::: Records shown :::

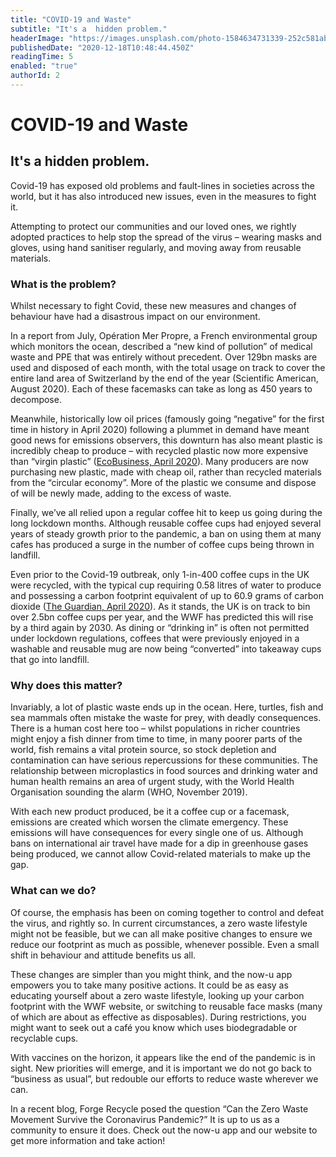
 ```yaml
---
title: "COVID-19 and Waste"
subtitle: "It's a  hidden problem."
headerImage: "https://images.unsplash.com/photo-1584634731339-252c581abfc5?ixid=MXwxMjA3fDB8MHxwaG90by1wYWdlfHx8fGVufDB8fHw%3D&ixlib=rb-1.2.1&auto=format&fit=crop&w=1508&q=80"
publishedDate: "2020-12-18T10:48:44.450Z"
readingTime: 5
enabled: "true"
authorId: 2
---
```


# COVID-19 and Waste

## It's a  hidden problem.

Covid-19 has exposed old problems and fault-lines in societies across the world, but it has also introduced new issues, even in the measures to fight it. 

Attempting to protect our communities and our loved ones, we rightly adopted practices to help stop the spread of the virus – wearing masks and gloves, using hand sanitiser regularly, and moving away from reusable materials.

### What is the problem?

Whilst necessary to fight Covid, these new measures and changes of behaviour have had a disastrous impact on our environment. 

In a report from July, Opération Mer Propre, a French environmental group which monitors the ocean, described a “new kind of pollution” of medical waste and PPE that was entirely without precedent. Over 129bn masks are used and disposed of each month, with the total usage on track to cover the entire land area of Switzerland by the end of the year (Scientific American, August 2020). Each of these facemasks can take as long as 450 years to decompose. 

Meanwhile, historically low oil prices (famously going “negative” for the first time in history in April 2020) following a plummet in demand have meant good news for emissions observers, this downturn has also meant plastic is incredibly cheap to produce – with recycled plastic now more expensive than “virgin plastic” ([EcoBusiness, April 2020](https://www.eco-business.com/news/coronavirus-induced-oil-price-plunge-is-hurting-the-circular-economy-for-plastic/?sw-signup=true)). Many producers are now purchasing new plastic, made with cheap oil, rather than recycled materials from the “circular economy”. More of the plastic we consume and dispose of will be newly made, adding to the excess of waste.  

Finally, we’ve all relied upon a regular coffee hit to keep us going during the long lockdown months. Although reusable coffee cups had enjoyed several years of steady growth prior to the pandemic, a ban on using them at many cafes has produced a surge in the number of coffee cups being thrown in landfill. 

Even prior to the Covid-19 outbreak, only 1-in-400 coffee cups in the UK were recycled, with the typical cup requiring 0.58 litres of water to produce and possessing a carbon footprint equivalent of up to 60.9 grams of carbon dioxide ([The Guardian, April 2020](https://www.theguardian.com/environment/2020/apr/26/why-britains-25-billion-paper-coffee-cups-are-an-eco-disaster)). As it stands, the UK is on track to bin over 2.5bn coffee cups per year, and the WWF has predicted this will rise by a third again by 2030. As dining or “drinking in” is often not permitted under lockdown regulations, coffees that were previously enjoyed in a washable and reusable mug are now being “converted” into takeaway cups that go into landfill. 


### Why does this matter?

Invariably, a lot of plastic waste ends up in the ocean. Here, turtles, fish and sea mammals often mistake the waste for prey, with deadly consequences. There is a human cost here too – whilst populations in richer countries might enjoy a fish dinner from time to time, in many poorer parts of the world, fish remains a vital protein source, so stock depletion and contamination can have serious repercussions for these communities. The relationship between microplastics in food sources and drinking water and human health remains an area of urgent study, with the World Health Organisation sounding the alarm (WHO, November 2019). 

With each new product produced, be it a coffee cup or a facemask, emissions are created which worsen the climate emergency. These emissions will have consequences for every single one of us. Although bans on international air travel have made for a dip in greenhouse gases being produced, we cannot allow Covid-related materials to make up the gap. 


### What can we do?

Of course, the emphasis has been on coming together to control and defeat the virus, and rightly so. In current circumstances, a zero waste lifestyle might not be feasible, but we can all make positive changes to ensure we reduce our footprint as much as possible, whenever possible. Even a small shift in behaviour and attitude benefits us all. 

These changes are simpler than you might think, and the now-u app empowers you to take many positive actions. It could be as easy as educating yourself about a zero waste lifestyle, looking up your carbon footprint with the WWF website, or switching to reusable face masks (many of which are about as effective as disposables). During restrictions, you might want to seek out a café you know which uses biodegradable or recyclable cups.

With vaccines on the horizon, it appears like the end of the pandemic is in sight. New priorities will emerge, and it is important we do not go back to “business as usual”, but redouble our efforts to reduce waste wherever we can. 

In a recent blog, Forge Recycle posed the question “Can the Zero Waste Movement Survive the Coronavirus Pandemic?” It is up to us as a community to ensure it does. Check out the now-u app and our website to get more information and take action!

:::

◆ **What to produce**
Where a line in the data contains the string "produced", add it to your count, and give only the final number.

◆ **Result for this task**
2